# PROBLEM TO SOLVE
Your answer should consist only of the line with "The communication cost" and the lines after it, reproduced exactly through the end of the entries below.

Segment Start: DATA FOR ANALYSIS

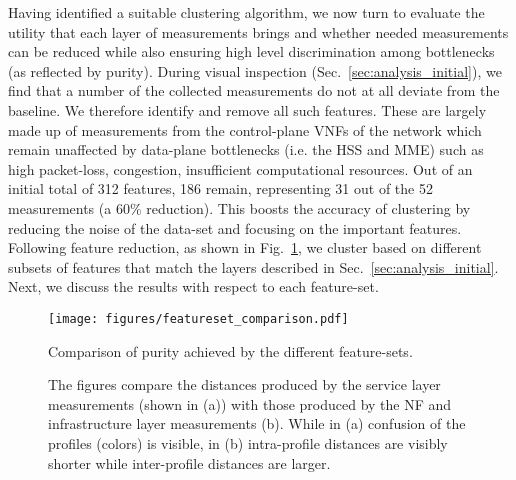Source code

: \documentclass[journal,comsoc]{IEEEtran}
\begin{document}
% 
Having identified a suitable clustering algorithm, we now turn to evaluate the utility that each layer of measurements brings and whether needed measurements can be reduced while also ensuring high level discrimination among bottlenecks (as reflected by purity).
During visual inspection (Sec.~\ref{sec:analysis_initial}), we find that a number of the collected measurements do not at all deviate from the baseline.
We therefore identify and remove all such features.
These are largely made up of measurements from the control-plane VNFs of the network which remain unaffected by data-plane bottlenecks (i.e. the HSS and MME) such as high packet-loss, congestion, insufficient computational resources.
Out of an initial total of 312 features, 186 remain, representing 31 out of the 52 measurements (a 60\% reduction). 
This boosts the accuracy of clustering by reducing the noise of the data-set and focusing on the important features. 
Following feature reduction, as shown in Fig.~\ref{fig:features}, we cluster based on different subsets of features that match the layers described in Sec.~\ref{sec:analysis_initial}.
Next, we discuss the results with respect to each feature-set.

\begin{figure}[t] 
	\centering
	\texttt{[image: figures/featureset\_comparison.pdf]}
	\vspace{-8mm}
	\caption{Comparison of purity achieved by the different feature-sets.}
	\vspace{-4mm}
	\label{fig:features}
\end{figure}

\begin{figure*}[t]
\begin{center}
\hfill
\vspace{-4mm}
\caption{The figures compare the distances produced by the service layer measurements (shown in (a)) with those produced by the NF and infrastructure layer measurements (b). While in (a) confusion of the profiles (colors) is visible, in (b) intra-profile distances are visibly shorter while inter-profile distances are larger.}
\vspace{-4mm}
\label{fig:distance_plot}
\end{center}
\end{figure*}
\end{document}
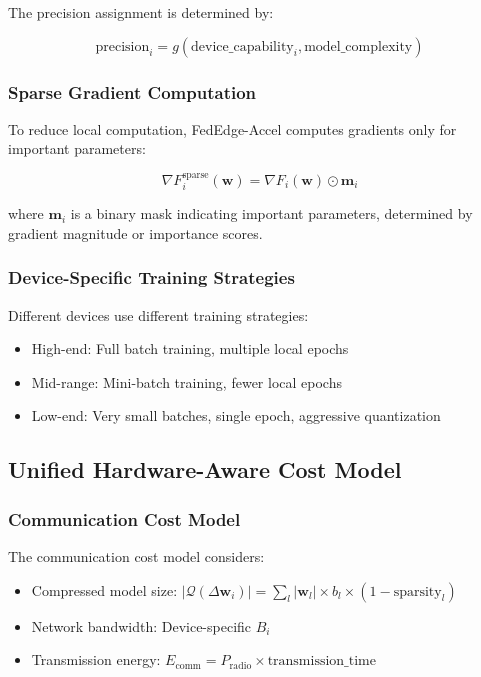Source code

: \documentclass[journal]{IEEEtran}
\begin{document}
The precision assignment is determined by:

\begin{equation}
\text{precision}_i = g(\text{device\_capability}_i, \text{model\_complexity})
\label{eq:precision_assignment}
\end{equation}

\subsubsection{Sparse Gradient Computation}

To reduce local computation, FedEdge-Accel computes gradients only for important parameters:

\begin{equation}
\nabla F_i^{\text{sparse}}(\mathbf{w}) = \nabla F_i(\mathbf{w}) \odot \mathbf{m}_i
\label{eq:sparse_gradient}
\end{equation}

where $\mathbf{m}_i$ is a binary mask indicating important parameters, determined by gradient magnitude or importance scores.

\subsubsection{Device-Specific Training Strategies}

Different devices use different training strategies:
\begin{itemize}
    \item High-end: Full batch training, multiple local epochs
    \item Mid-range: Mini-batch training, fewer local epochs
    \item Low-end: Very small batches, single epoch, aggressive quantization
\end{itemize}

\subsection{Unified Hardware-Aware Cost Model}

\subsubsection{Communication Cost Model}

The communication cost model considers:
\begin{itemize}
    \item Compressed model size: $|\mathcal{Q}(\Delta\mathbf{w}_i)| = \sum_l |\mathbf{w}_l| \times b_l \times (1 - \text{sparsity}_l)$
    \item Network bandwidth: Device-specific $B_i$
    \item Transmission energy: $E_{\text{comm}} = P_{\text{radio}} \times \text{transmission\_time}$
\end{itemize}
\end{document}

Segment End: DATA FOR ANALYSIS

# TASK OUTPUT
The communication cost model considers:
\begin{itemize}
    \item Compressed model size: $|\mathcal{Q}(\Delta\mathbf{w}_i)| = \sum_l |\mathbf{w}_l| \times b_l \times (1 - \text{sparsity}_l)$
    \item Network bandwidth: Device-specific $B_i$
    \item Transmission energy: $E_{\text{comm}} = P_{\text{radio}} \times \text{transmission\_time}$
\end{itemize}
\end{document}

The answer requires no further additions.